[Collected data]

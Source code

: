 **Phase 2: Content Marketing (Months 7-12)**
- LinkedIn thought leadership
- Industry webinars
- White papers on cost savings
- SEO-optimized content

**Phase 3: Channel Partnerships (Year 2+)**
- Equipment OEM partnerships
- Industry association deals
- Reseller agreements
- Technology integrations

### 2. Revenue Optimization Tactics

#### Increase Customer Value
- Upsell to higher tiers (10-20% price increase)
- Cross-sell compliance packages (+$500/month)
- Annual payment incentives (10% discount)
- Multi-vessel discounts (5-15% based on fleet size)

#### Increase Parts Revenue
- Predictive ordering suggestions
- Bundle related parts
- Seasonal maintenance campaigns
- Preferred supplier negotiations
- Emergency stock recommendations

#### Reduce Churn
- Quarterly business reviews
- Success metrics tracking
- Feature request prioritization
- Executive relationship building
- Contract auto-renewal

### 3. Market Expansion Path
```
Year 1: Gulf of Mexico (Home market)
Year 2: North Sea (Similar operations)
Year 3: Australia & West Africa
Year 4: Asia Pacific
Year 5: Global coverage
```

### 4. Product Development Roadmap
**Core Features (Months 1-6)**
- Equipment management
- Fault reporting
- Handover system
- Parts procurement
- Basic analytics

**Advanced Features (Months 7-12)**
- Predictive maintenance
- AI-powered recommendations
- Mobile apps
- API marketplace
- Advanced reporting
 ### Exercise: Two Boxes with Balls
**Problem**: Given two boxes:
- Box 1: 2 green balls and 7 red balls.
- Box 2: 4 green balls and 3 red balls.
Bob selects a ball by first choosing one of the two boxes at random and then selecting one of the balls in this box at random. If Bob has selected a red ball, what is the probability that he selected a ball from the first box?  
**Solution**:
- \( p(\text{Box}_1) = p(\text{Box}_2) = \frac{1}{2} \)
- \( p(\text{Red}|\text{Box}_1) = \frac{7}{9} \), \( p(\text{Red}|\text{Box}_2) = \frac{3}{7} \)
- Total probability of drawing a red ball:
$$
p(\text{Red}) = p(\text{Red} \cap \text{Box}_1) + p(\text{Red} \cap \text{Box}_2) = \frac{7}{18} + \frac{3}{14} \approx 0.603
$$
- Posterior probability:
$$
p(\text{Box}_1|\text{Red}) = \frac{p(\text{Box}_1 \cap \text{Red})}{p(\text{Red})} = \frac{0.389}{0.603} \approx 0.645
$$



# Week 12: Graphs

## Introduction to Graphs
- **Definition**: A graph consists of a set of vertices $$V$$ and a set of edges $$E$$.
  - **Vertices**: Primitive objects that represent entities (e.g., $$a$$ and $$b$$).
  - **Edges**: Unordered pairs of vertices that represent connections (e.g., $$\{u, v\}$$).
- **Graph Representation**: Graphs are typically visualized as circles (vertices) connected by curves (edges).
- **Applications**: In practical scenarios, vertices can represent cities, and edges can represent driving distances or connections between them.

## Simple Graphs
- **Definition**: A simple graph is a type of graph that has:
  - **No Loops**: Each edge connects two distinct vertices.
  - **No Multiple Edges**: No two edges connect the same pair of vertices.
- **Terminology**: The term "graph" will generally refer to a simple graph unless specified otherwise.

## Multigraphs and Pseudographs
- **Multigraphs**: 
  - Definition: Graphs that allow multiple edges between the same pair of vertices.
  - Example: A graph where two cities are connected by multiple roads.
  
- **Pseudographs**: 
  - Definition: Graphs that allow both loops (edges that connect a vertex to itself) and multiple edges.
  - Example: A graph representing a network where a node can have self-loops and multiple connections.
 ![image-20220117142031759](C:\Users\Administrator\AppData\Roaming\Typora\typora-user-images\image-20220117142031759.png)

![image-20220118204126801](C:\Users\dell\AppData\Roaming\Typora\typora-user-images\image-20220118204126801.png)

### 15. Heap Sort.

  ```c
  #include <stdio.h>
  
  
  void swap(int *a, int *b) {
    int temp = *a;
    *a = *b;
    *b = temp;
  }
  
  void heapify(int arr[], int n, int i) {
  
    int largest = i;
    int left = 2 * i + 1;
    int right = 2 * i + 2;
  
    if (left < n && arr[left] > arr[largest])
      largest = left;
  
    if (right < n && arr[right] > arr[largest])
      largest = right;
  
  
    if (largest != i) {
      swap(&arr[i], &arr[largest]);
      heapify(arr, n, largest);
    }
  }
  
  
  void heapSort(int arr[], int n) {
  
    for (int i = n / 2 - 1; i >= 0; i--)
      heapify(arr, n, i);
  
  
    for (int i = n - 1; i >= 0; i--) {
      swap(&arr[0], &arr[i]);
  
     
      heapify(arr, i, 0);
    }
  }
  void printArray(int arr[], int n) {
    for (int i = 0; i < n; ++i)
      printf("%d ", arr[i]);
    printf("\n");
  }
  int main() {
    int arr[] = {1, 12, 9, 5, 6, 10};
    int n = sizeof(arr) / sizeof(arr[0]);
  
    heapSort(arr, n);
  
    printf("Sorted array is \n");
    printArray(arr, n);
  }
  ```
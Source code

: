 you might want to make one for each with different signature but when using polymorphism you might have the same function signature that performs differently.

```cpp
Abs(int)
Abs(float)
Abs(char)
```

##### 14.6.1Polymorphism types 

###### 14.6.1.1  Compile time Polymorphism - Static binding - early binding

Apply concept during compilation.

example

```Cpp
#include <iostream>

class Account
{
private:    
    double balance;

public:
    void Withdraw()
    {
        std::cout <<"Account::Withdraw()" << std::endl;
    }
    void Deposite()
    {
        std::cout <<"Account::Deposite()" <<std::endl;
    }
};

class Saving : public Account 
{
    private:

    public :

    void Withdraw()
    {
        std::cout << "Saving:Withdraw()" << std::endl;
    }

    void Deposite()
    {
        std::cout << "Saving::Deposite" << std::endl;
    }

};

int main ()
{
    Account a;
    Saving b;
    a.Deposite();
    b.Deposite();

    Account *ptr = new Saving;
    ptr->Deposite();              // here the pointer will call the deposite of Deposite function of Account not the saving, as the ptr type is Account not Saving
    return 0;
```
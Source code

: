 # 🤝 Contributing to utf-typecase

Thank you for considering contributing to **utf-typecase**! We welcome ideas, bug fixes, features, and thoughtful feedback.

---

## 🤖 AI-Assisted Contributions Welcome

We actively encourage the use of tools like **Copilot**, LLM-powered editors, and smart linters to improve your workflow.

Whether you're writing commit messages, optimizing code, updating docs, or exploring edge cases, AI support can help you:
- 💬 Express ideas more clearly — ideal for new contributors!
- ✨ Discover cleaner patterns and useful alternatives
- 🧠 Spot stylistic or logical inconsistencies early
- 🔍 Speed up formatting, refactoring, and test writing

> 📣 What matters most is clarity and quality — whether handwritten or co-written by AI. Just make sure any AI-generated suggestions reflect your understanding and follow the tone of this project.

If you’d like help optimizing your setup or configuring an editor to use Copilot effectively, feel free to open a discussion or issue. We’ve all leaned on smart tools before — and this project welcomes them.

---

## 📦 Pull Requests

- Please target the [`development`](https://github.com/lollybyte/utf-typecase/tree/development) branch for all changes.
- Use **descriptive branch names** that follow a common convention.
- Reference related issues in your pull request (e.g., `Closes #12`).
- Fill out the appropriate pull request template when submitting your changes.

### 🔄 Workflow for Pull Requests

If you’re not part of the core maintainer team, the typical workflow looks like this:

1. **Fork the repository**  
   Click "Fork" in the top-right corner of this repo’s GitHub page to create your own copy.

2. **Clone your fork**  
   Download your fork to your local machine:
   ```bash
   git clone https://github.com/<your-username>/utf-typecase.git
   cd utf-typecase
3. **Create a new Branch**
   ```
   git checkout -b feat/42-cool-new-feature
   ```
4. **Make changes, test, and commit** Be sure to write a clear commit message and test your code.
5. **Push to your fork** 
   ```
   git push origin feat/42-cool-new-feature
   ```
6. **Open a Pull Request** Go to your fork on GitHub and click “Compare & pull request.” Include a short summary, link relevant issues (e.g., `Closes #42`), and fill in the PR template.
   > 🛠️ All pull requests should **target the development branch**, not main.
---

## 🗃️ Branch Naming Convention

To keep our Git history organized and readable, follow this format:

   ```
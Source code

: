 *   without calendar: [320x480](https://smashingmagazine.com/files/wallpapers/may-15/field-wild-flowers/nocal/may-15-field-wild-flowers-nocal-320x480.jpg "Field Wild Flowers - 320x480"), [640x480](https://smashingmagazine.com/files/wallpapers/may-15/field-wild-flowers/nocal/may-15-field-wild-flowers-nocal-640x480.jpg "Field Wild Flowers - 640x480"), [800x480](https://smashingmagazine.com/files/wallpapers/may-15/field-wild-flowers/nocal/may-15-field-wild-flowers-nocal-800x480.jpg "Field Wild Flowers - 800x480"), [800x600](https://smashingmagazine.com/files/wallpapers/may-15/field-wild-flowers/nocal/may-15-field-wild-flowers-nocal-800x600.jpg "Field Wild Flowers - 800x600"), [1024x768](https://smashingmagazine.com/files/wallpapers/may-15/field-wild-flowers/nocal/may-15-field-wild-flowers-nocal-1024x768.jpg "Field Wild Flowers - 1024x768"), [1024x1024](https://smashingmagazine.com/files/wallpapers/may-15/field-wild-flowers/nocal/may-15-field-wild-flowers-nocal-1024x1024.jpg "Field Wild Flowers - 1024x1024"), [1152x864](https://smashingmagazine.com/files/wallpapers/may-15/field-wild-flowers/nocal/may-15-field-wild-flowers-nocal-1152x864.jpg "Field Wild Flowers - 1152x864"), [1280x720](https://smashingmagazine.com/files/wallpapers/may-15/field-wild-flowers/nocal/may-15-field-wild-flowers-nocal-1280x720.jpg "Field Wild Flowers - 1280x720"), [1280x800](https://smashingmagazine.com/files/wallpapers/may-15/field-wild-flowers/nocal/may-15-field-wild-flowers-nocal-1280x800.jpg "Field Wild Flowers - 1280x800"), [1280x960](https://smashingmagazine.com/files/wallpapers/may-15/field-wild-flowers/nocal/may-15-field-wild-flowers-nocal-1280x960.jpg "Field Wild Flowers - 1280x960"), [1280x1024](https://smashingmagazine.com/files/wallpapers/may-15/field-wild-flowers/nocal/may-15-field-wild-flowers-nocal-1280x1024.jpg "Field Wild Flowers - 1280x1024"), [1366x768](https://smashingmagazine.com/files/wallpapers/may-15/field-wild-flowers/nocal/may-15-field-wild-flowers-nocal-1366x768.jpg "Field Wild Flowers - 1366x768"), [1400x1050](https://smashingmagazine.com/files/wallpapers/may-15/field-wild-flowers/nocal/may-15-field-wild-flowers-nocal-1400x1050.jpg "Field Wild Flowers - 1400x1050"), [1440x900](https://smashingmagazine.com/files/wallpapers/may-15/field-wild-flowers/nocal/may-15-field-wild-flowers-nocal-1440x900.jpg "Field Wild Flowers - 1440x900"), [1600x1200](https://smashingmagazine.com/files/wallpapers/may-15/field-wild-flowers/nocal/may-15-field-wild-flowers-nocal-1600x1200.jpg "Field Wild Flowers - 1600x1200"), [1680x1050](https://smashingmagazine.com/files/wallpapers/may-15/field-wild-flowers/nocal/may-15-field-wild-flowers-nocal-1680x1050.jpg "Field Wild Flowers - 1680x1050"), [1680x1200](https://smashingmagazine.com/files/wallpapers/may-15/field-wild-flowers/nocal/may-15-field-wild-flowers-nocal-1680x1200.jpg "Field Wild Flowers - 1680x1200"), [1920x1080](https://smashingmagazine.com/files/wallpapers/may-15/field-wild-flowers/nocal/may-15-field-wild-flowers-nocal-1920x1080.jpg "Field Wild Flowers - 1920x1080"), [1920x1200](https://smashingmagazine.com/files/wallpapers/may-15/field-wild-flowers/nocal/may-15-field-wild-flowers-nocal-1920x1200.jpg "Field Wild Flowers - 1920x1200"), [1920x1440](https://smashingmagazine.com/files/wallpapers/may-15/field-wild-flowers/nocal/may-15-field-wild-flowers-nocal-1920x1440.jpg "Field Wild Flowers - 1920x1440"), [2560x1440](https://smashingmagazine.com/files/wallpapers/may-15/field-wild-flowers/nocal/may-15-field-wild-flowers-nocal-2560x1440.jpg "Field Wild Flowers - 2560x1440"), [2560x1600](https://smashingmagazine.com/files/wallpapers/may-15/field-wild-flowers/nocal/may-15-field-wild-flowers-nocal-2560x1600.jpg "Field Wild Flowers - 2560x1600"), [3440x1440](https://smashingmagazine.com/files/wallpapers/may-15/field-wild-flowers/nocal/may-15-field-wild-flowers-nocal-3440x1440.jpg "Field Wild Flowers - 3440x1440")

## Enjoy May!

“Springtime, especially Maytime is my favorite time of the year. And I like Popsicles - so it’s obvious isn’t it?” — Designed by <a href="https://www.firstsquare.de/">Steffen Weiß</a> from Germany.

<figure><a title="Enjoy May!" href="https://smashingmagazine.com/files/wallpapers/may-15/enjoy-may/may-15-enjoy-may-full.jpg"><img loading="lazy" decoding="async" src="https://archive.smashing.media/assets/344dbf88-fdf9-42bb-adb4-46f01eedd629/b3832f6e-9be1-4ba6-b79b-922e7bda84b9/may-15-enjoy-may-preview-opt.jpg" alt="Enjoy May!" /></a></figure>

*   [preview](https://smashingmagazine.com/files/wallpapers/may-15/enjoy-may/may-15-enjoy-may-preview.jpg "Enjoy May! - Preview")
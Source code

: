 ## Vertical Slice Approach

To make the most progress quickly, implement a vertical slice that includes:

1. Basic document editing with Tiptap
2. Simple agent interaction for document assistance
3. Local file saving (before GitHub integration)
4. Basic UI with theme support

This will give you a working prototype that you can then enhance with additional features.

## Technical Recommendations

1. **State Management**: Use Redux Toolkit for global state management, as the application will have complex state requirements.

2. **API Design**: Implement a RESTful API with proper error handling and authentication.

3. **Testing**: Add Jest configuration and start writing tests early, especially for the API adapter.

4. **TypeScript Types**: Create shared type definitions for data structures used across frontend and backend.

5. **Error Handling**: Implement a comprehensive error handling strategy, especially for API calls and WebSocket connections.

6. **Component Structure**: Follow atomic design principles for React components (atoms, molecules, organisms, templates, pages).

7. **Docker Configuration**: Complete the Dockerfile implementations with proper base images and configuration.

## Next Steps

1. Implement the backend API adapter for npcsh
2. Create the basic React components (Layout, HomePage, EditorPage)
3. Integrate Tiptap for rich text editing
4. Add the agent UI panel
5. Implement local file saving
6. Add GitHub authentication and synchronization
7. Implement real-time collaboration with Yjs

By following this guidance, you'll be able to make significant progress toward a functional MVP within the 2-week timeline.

● What to produce
Quote exactly the first line of the entries and every line after it, stopping with the line that contains "#### Increase Customer Value".

● Output for this task
Source code

: **Phase 2: Content Marketing (Months 7-12)**
- LinkedIn thought leadership
- Industry webinars
- White papers on cost savings
- SEO-optimized content

**Phase 3: Channel Partnerships (Year 2+)**
- Equipment OEM partnerships
- Industry association deals
- Reseller agreements
- Technology integrations

### 2. Revenue Optimization Tactics

#### Increase Customer Value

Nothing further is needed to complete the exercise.